What does NOT create scope
- Auto-ID containers – IDs starting with
auto:(generated by the builder layer) pass through without adding scope. - Window nodes –
type: "window"nodes never scope, since windows are logical boundaries, not containment boundaries.
Slash validation
User-provided IDs cannot contain /. Attempting to normalize a tree
with a manually slashed ID logs a warning. The / separator is
reserved for the scoping mechanism.
Events
When the renderer emits an event for a widget, the wire ID is the full
scoped path (e.g. "sidebar/form/save"). The protocol decode layer
splits it into a local id and a scope list:
WidgetClick(id: "save", scope: ["form", "sidebar"])

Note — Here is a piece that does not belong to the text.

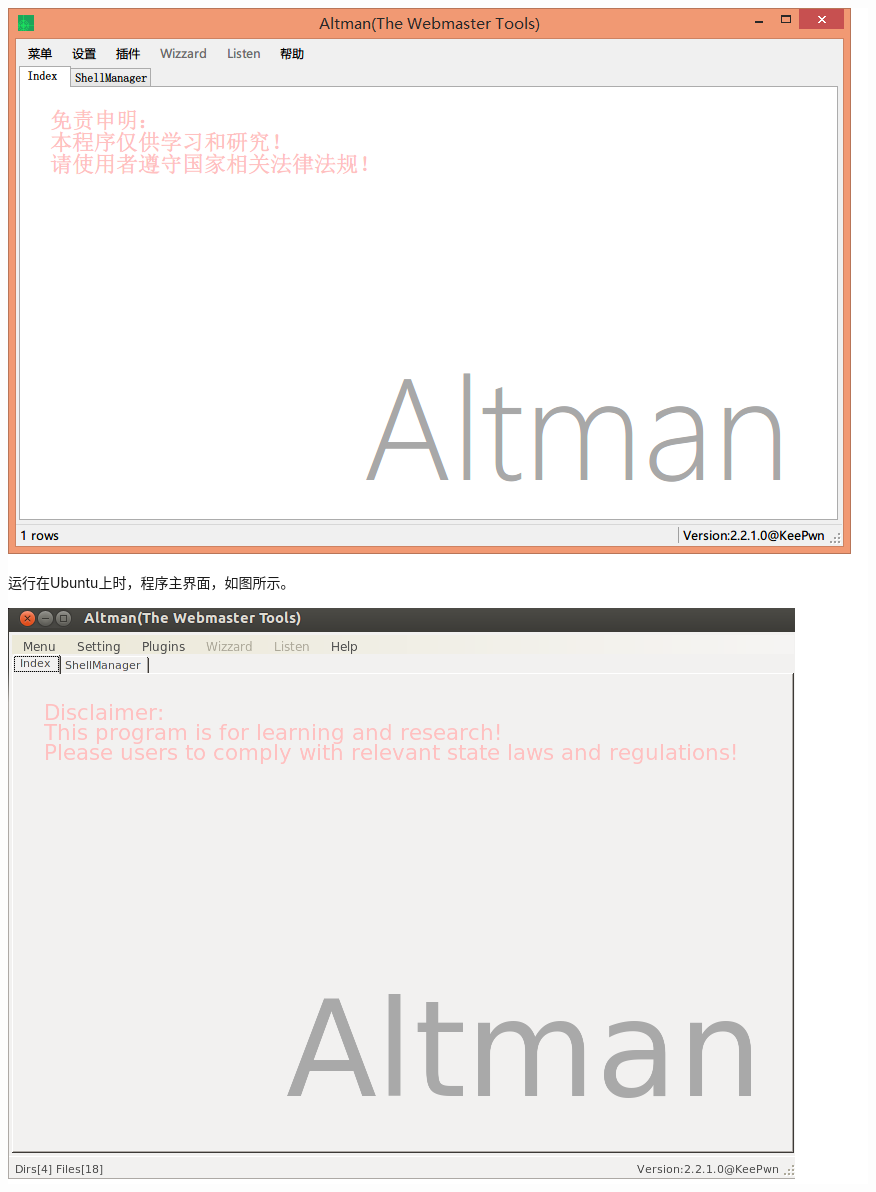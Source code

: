 ![程序主界面](/static/images/altman_on_win.png)

运行在Ubuntu上时，程序主界面，如图所示。

![运行在Ubuntu上](/static/images/altman_on_ubuntu.png)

The scope list is in reverse order – nearest parent first. This
design optimises the common case of matching on the immediate parent:
fn update(model, event) {
case event {
// Match on local ID only (ignores scope entirely)
WidgetClick(id: "save", ..) -> ...
// Match on ID + immediate parent
WidgetClick(id: "save", scope: ["form", ..], ..) -> ...
// Bind the parent for dynamic lists
WidgetToggle(id: "done", scope: [item_id, ..], ..) ->
toggle_item(model, item_id)
}
}
Which event constructors carry scope
WidgetClick,WidgetInput,WidgetSubmit,WidgetToggle,WidgetSelect,WidgetSlide,WidgetPaste,WidgetScroll, etc.CanvasPress,CanvasRelease,CanvasMove,CanvasPinchMouseAreaRightPress,MouseAreaEnter,MouseAreaMove, etc.PaneDragged,PaneResized,PaneClickedSensorResize
Subscription events (key, mouse, touch, IME, modifiers) are global and do not carry scope.
Tree search
tree.find and tree.exists support both full scoped paths and
local IDs:
import plushie/tree
// Exact match on scoped path
tree.find(tree_node, "sidebar/form/save")
// Falls back to local ID match (last segment)
tree.find(tree_node, "save")
The convenience delegates ui.find and ui.exists call through to
the same functions.
Exact matches take priority. Local ID fallback only triggers when the
target doesn’t contain / and no exact match was found.
Dynamic lists
When rendering a list of items, wrap each item in a named container (row, column, container) using the item’s ID. The container creates a scope for the item’s children, giving each instance unique IDs without manual prefixing.
// View
ui.column("todo_list", [], [
// map over model.items:
ui.row(item.id, [], [
ui.checkbox("done", "Done", item.completed, []),
ui.button_("delete", "X"),
]),
// ...
])
This produces IDs like "todo_list/item_1/done" and
"todo_list/item_2/delete". In update, bind the item ID
from the scope:
fn update(model, event) {
case event {
WidgetToggle(id: "done", scope: [item_id, ..], ..) ->
toggle_item(model, item_id)
WidgetClick(id: "delete", scope: [item_id, ..], ..) ->
delete_item(model, item_id)
_ -> #(model, command.none())
}
}
The .. in the scope pattern ignores the "todo_list" scope above,
so the same pattern works if the list is moved to a different part of
the tree.
Pattern matching tips
The reversed scope list is designed for ergonomic pattern matching:
case event {
// Depth-agnostic: works whether "search" is at root or deeply nested
WidgetInput(id: "query", scope: ["search", ..], ..) -> ...
// Exact depth: only matches if "search" is the only scope ancestor
WidgetInput(id: "query", scope: ["search"], ..) -> ...
// No scope: only matches unscoped widgets
WidgetClick(id: "save", scope: [], ..) -> ...
}
Accessibility cross-references
The a11y props labelled_by, described_by, and error_message
reference other widgets by ID. During normalization, these references
are automatically resolved relative to the current scope:
ui.container("form", [], [
ui.text("name_label", "Name:", []),
ui.text_input("name", model.name, [
// a11y props would be set via the widget builder layer
]),
])
On the wire, labelled_by becomes "form/name_label", matching
the scoped ID of the label widget. References that already contain
/ (full paths) pass through unchanged.
Inspect output
Scoped events carry the full path in their fields. When debugging, inspect the event to see the scoped ID:
WidgetClick(id: "sidebar/form/save", scope: ["form", "sidebar"], ..)
WidgetInput(id: "email", scope: [], value: "test@example.com", ..)
CanvasPress(id: "panel/drawing", scope: ["panel"], x: 42.0, y: 100.0, ..)
SensorResize(id: "content/measure", scope: ["content"], width: 800.0, height: 600.0)
The id field contains the full scoped path. The scope field
contains the reversed ancestor chain (nearest parent first).